> DESCRIPTION OF THE TASK: Count the lines below containing "absolute"; state the number only.
====================
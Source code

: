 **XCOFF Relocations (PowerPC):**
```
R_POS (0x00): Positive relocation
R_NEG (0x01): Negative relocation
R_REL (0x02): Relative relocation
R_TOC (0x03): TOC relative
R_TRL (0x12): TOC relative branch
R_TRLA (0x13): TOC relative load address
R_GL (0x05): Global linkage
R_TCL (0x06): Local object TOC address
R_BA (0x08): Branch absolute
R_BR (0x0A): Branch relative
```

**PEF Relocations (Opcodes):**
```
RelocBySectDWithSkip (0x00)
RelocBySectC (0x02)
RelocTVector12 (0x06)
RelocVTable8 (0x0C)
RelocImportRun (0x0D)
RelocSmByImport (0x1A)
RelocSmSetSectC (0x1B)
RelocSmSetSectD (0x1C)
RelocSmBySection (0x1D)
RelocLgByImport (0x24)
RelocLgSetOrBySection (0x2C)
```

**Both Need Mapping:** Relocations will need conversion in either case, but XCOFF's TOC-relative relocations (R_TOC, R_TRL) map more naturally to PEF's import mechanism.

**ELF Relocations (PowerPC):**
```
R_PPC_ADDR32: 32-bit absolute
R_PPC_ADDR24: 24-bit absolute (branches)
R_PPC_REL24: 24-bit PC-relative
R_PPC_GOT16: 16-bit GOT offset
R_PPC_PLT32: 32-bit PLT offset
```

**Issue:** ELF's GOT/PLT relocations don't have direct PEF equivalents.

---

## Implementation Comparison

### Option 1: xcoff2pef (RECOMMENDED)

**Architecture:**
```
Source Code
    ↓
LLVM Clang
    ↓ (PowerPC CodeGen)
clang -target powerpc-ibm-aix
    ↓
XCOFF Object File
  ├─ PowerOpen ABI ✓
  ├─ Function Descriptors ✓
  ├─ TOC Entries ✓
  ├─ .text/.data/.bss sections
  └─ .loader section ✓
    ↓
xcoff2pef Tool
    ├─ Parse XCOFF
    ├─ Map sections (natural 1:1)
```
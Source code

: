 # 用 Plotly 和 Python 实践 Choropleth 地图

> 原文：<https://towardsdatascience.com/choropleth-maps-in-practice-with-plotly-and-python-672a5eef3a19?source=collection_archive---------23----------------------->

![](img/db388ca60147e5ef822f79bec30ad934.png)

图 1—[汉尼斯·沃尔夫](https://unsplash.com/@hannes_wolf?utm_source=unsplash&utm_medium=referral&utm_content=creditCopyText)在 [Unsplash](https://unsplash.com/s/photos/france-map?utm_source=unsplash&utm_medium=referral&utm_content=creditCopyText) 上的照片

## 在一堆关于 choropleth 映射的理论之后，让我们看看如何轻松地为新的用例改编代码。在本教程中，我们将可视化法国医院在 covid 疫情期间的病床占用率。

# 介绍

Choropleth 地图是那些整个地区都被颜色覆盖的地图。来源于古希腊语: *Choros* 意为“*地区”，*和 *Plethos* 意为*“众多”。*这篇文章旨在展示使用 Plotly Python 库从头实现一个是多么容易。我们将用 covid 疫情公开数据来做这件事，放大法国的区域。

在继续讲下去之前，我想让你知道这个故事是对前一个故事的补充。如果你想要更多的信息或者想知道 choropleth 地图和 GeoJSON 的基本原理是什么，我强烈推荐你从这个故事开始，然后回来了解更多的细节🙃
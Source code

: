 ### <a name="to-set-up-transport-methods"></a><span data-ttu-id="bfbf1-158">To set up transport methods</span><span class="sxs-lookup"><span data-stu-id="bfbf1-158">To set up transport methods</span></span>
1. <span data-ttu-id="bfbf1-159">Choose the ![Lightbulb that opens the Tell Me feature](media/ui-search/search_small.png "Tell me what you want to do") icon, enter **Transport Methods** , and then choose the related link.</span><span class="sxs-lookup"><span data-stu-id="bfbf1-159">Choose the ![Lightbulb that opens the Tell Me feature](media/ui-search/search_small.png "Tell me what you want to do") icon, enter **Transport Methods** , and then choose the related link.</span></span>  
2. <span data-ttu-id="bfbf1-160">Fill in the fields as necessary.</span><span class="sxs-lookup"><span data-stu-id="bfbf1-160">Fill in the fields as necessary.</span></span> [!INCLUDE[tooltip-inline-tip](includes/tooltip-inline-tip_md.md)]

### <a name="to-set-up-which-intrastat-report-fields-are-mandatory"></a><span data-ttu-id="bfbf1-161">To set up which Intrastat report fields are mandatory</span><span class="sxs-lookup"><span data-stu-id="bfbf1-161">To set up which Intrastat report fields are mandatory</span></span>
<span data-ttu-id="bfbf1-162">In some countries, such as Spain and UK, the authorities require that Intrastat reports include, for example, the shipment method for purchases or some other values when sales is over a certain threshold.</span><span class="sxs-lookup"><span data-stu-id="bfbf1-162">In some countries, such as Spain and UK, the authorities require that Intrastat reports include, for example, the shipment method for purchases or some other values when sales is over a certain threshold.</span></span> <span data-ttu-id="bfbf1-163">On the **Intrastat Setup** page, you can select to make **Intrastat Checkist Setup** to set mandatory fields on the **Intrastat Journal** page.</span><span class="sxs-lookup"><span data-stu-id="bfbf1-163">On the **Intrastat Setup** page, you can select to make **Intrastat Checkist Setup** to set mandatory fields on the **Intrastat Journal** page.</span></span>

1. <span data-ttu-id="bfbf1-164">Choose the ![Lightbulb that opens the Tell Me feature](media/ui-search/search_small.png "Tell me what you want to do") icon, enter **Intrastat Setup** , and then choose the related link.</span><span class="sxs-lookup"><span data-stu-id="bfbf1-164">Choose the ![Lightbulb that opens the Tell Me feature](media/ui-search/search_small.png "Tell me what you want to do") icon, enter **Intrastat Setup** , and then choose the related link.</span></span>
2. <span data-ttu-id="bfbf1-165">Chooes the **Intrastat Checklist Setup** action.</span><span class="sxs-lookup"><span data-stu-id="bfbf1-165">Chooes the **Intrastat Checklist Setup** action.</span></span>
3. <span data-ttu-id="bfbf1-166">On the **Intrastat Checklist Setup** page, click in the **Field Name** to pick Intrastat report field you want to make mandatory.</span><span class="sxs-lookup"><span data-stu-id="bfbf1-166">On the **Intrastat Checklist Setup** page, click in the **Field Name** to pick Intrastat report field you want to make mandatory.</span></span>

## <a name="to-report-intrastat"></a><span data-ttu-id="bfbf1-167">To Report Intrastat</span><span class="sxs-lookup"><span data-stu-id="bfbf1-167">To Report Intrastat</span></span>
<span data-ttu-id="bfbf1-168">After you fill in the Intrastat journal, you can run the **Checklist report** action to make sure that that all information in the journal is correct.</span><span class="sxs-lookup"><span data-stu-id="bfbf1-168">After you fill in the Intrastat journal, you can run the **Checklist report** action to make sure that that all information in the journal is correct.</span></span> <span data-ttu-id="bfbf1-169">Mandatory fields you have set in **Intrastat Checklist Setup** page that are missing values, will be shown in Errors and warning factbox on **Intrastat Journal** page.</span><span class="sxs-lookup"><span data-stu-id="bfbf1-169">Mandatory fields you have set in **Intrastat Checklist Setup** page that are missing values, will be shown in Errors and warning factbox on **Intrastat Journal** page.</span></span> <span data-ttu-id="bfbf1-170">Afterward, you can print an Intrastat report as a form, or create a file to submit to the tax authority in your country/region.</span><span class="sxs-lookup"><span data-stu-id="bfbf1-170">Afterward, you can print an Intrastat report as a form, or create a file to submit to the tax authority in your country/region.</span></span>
====================
> ANSWER TO THIS TASK: 3